Posted: 10/11/2015
A couple of potential clients have recently approached us after months of running their own litigation. One was a claimant and the other one was being sued after he had knocked over a child while riding his bicycle.
The defendant in person came to us just two weeks before a final assessment of damages hearing, judgment having already been entered in default of a defence being filed. He had already incurred hefty interlocutory costs order having applied to set aside judgment and then failing to attend the hearing.
The other was a claimant who had suffered a head injury in a road traffic accident. He had issued proceedings on his own for a significant sum but had failed to serve a medical report or a schedule of loss. He too had incurred a number of costs orders for failing to comply with the defendant’s solicitors’ requests for evidence and only came to us two years into proceedings after his claim had been struck out twice and he was facing another Unless Order.

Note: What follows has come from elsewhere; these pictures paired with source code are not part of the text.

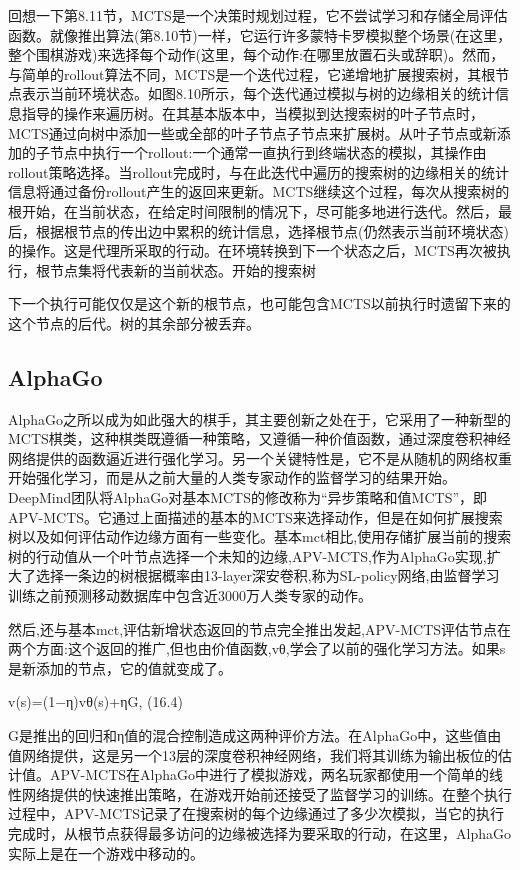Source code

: 回想一下第8.11节，MCTS是一个决策时规划过程，它不尝试学习和存储全局评估函数。就像推出算法(第8.10节)一样，它运行许多蒙特卡罗模拟整个场景(在这里，整个围棋游戏)来选择每个动作(这里，每个动作:在哪里放置石头或辞职)。然而，与简单的rollout算法不同，MCTS是一个迭代过程，它递增地扩展搜索树，其根节点表示当前环境状态。如图8.10所示，每个迭代通过模拟与树的边缘相关的统计信息指导的操作来遍历树。在其基本版本中，当模拟到达搜索树的叶子节点时，MCTS通过向树中添加一些或全部的叶子节点子节点来扩展树。从叶子节点或新添加的子节点中执行一个rollout:一个通常一直执行到终端状态的模拟，其操作由rollout策略选择。当rollout完成时，与在此迭代中遍历的搜索树的边缘相关的统计信息将通过备份rollout产生的返回来更新。MCTS继续这个过程，每次从搜索树的根开始，在当前状态，在给定时间限制的情况下，尽可能多地进行迭代。然后，最后，根据根节点的传出边中累积的统计信息，选择根节点(仍然表示当前环境状态)的操作。这是代理所采取的行动。在环境转换到下一个状态之后，MCTS再次被执行，根节点集将代表新的当前状态。开始的搜索树

下一个执行可能仅仅是这个新的根节点，也可能包含MCTS以前执行时遗留下来的这个节点的后代。树的其余部分被丢弃。


\subsection{AlphaGo}
AlphaGo之所以成为如此强大的棋手，其主要创新之处在于，它采用了一种新型的MCTS棋类，这种棋类既遵循一种策略，又遵循一种价值函数，通过深度卷积神经网络提供的函数逼近进行强化学习。另一个关键特性是，它不是从随机的网络权重开始强化学习，而是从之前大量的人类专家动作的监督学习的结果开始。
DeepMind团队将AlphaGo对基本MCTS的修改称为“异步策略和值MCTS”，即APV-MCTS。它通过上面描述的基本的MCTS来选择动作，但是在如何扩展搜索树以及如何评估动作边缘方面有一些变化。基本mct相比,使用存储扩展当前的搜索树的行动值从一个叶节点选择一个未知的边缘,APV-MCTS,作为AlphaGo实现,扩大了选择一条边的树根据概率由13-layer深安卷积,称为SL-policy网络,由监督学习训练之前预测移动数据库中包含近3000万人类专家的动作。

然后,还与基本mct,评估新增状态返回的节点完全推出发起,APV-MCTS评估节点在两个方面:这个返回的推广,但也由价值函数,vθ,学会了以前的强化学习方法。如果s是新添加的节点，它的值就变成了。

v(s)=(1−η)vθ(s)+ηG, 					(16.4)

G是推出的回归和η值的混合控制造成这两种评价方法。在AlphaGo中，这些值由值网络提供，这是另一个13层的深度卷积神经网络，我们将其训练为输出板位的估计值。APV-MCTS在AlphaGo中进行了模拟游戏，两名玩家都使用一个简单的线性网络提供的快速推出策略，在游戏开始前还接受了监督学习的训练。在整个执行过程中，APV-MCTS记录了在搜索树的每个边缘通过了多少次模拟，当它的执行完成时，从根节点获得最多访问的边缘被选择为要采取的行动，在这里，AlphaGo实际上是在一个游戏中移动的。

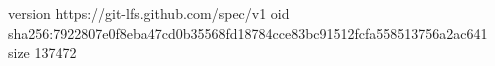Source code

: version https://git-lfs.github.com/spec/v1
oid sha256:7922807e0f8eba47cd0b35568fd18784cce83bc91512fcfa558513756a2ac641
size 137472
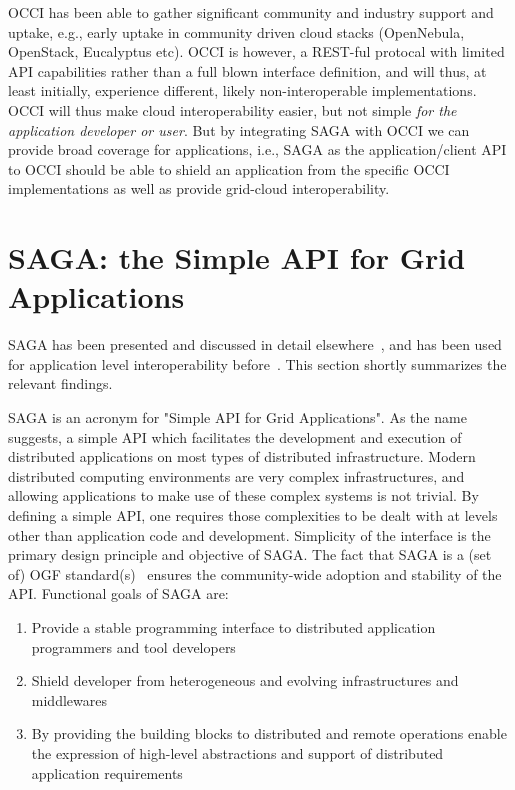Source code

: \documentclass[10pt,conference,final,letterpaper,twoside,twocolumn,]{IEEEtran}
\begin{document}

 OCCI has been able to gather significant community and industry
 support and uptake, e.g., early uptake in community driven cloud
 stacks (OpenNebula, OpenStack, Eucalyptus etc).  OCCI is however, a
 REST-ful protocal with limited API capabilities rather than a full
 blown interface definition, and will thus, at least initially,
 experience different, likely non-interoperable implementations. OCCI
 will thus make cloud interoperability easier, but not simple {\it for
   the application developer or user}.  But by integrating SAGA with
 OCCI we can provide broad coverage for applications, i.e., SAGA as
 the application/client API to OCCI should be able to shield an
 application from the specific OCCI implementations as well as provide
 grid-cloud interoperability.

\section{SAGA: the Simple API for Grid Applications}
\label{sec:saga}

 SAGA has been presented and discussed in detail
 elsewhere~\cite{sagapub...}, and has been used for application level
 interoperability before~\cite{sagainterop...}.  This section shortly
 summarizes the relevant findings.

 SAGA is an acronym for "Simple API for Grid Applications". As the
 name suggests, a simple API which facilitates the development and
 execution of distributed applications on most types of distributed
 infrastructure.  Modern distributed computing environments are very
 complex infrastructures, and allowing applications to make use of
 these complex systems is not trivial.  By defining a simple API, one
 requires those complexities to be dealt with at levels other than
 application code and development.  Simplicity of the interface is the
 primary design principle and objective of SAGA.  The fact that SAGA
 is a (set of) OGF standard(s)~\cite{sagaspecs...} ensures the
 community-wide adoption and stability of the API.  Functional goals
 of SAGA are:

 \begin{enumerate}

  \item Provide a stable programming interface to distributed
  application programmers and tool developers
 
  \item Shield developer from heterogeneous and evolving
  infrastructures and middlewares

  \item By providing the building blocks to distributed and remote
  operations enable the expression of high-level abstractions and
  support of distributed application requirements

 \end{enumerate}
\end{document}
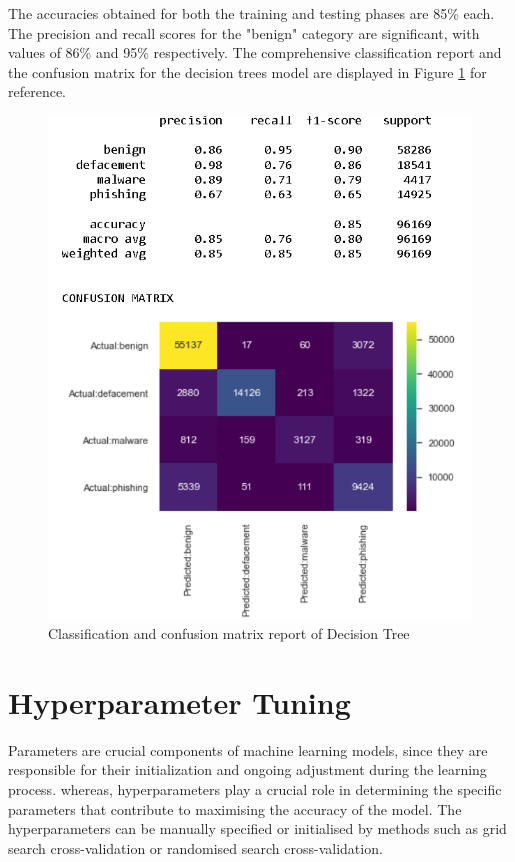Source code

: The accuracies obtained for both the training and testing phases are 85\% each. The precision and recall scores for the "benign" category are significant, with values of 86\% and 95\% respectively. The comprehensive classification report and the confusion matrix for the decision trees model are displayed in Figure \ref{Classification and confusion matrix report of DT } for reference.

\begin{figure}[htb]
\centering
\centerline{\includegraphics[width=1\textwidth]{DTclassification.png}}
\caption{Classification and confusion matrix report of Decision Tree}
\label{Classification and confusion matrix report of DT }
\end{figure}

\newpage
\section{Hyperparameter Tuning}



Parameters are crucial components of machine learning models, since they are responsible for their initialization and ongoing adjustment during the learning process. whereas,\cite{YANG201361} hyperparameters play a crucial role in determining the specific parameters that contribute to maximising the accuracy of the model. The hyperparameters can be manually specified or initialised by methods such as grid search cross-validation or randomised search cross-validation.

Litigating in person can be a false economy. Although these two litigants had avoided having to pay fees to their own solicitor, which, in the case of a claimant, are recoverable at the end of the day, they ended up having to pay large sums of money to the other party for avoidable procedural errors.
Additional dangers lurk between proper representation and no representation with the rise of some McKenzie Friends who offer lay representation at a reduced fee. These are sometimes former solicitors who have been struck off - which raises ethical concerns - and their service usually comes without professional indemnity insurance in the event that the McKenzie Friends’ assistance goes wrong.
The stress of conducting their own litigation, making expensive errors and not fully understanding the process can be avoided. The Penningtons Manches personal injury team has helped a number of clients who have got into trouble handling their own litigation and we always recommend that a good lawyer is instructed from the outset.